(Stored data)
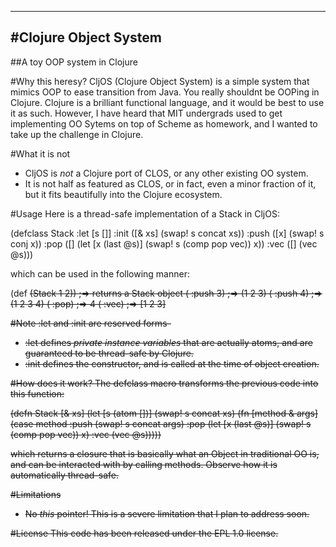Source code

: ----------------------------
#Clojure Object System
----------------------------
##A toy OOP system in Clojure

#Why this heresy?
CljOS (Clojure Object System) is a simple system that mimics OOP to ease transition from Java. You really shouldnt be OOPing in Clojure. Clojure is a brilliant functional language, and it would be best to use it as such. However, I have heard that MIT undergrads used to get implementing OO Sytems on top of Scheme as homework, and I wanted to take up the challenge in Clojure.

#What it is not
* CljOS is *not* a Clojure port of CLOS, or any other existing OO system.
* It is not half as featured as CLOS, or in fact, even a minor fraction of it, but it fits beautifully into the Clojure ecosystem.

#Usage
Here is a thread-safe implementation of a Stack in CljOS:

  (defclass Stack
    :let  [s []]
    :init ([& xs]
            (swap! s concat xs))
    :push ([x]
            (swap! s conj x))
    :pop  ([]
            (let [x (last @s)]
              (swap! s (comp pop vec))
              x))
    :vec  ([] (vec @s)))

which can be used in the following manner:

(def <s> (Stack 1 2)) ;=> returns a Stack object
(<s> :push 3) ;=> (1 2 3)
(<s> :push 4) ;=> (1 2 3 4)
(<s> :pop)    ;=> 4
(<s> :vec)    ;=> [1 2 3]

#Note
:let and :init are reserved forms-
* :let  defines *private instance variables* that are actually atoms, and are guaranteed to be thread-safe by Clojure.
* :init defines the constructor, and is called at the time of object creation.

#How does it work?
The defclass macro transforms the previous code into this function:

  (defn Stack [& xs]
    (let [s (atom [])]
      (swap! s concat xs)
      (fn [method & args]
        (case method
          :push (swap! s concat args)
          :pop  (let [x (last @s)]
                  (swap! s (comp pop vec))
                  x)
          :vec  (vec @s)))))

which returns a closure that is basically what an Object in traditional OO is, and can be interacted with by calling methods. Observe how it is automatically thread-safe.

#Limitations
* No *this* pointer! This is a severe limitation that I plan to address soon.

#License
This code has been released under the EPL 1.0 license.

==

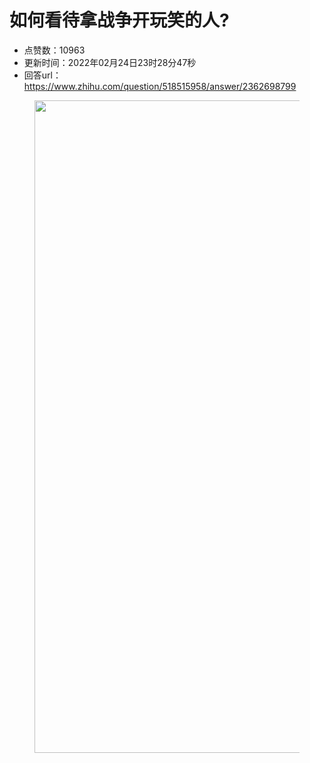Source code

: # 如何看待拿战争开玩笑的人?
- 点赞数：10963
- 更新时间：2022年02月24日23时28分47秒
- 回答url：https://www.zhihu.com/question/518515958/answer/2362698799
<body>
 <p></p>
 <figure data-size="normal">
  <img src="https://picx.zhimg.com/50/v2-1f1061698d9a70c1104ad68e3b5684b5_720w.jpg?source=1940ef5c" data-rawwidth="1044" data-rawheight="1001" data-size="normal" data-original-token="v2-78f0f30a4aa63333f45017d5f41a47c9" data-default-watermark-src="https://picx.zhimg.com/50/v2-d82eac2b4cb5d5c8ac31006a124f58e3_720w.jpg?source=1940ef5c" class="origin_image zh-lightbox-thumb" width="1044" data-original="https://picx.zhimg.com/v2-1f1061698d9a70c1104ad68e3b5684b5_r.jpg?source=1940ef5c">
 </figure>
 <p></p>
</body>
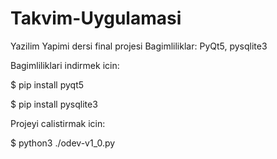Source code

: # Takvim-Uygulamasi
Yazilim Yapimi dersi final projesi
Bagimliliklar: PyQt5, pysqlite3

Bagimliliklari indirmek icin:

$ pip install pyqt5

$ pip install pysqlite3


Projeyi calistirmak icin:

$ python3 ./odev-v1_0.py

==

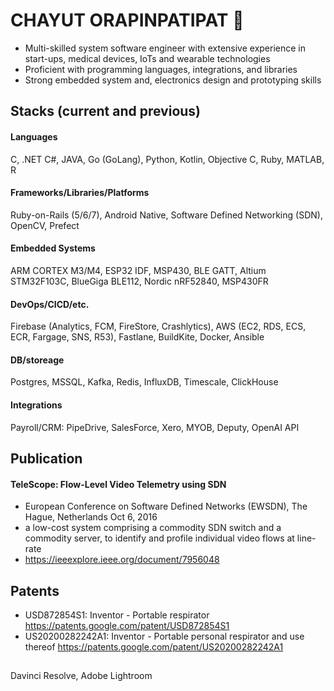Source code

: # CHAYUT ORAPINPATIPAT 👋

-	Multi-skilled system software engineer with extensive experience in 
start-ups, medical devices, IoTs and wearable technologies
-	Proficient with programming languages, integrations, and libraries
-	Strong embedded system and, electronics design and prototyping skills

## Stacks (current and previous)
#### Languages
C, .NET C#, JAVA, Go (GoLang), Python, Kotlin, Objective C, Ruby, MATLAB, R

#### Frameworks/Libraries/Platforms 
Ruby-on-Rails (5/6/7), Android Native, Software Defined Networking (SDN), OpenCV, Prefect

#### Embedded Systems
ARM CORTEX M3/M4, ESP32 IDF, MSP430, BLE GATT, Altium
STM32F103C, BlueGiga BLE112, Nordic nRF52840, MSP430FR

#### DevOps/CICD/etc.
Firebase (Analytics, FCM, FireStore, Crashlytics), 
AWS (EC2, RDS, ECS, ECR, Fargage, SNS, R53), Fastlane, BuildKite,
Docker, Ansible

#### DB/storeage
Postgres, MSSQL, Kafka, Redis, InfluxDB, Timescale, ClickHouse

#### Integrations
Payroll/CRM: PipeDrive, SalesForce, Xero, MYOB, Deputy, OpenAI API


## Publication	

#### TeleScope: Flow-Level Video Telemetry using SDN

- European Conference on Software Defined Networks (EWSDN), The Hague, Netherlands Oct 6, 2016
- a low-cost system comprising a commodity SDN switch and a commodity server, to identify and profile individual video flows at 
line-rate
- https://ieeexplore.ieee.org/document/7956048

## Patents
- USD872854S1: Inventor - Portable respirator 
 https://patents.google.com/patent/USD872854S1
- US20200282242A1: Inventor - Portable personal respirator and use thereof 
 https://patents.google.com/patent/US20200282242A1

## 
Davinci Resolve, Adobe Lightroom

GOAL OF THE EXERCISE:
Where a line above holds the string "Portable", copy that line.

RESPONSE FOR THIS EXERCISE:
- USD872854S1: Inventor - Portable respirator 
- US20200282242A1: Inventor - Portable personal respirator and use thereof 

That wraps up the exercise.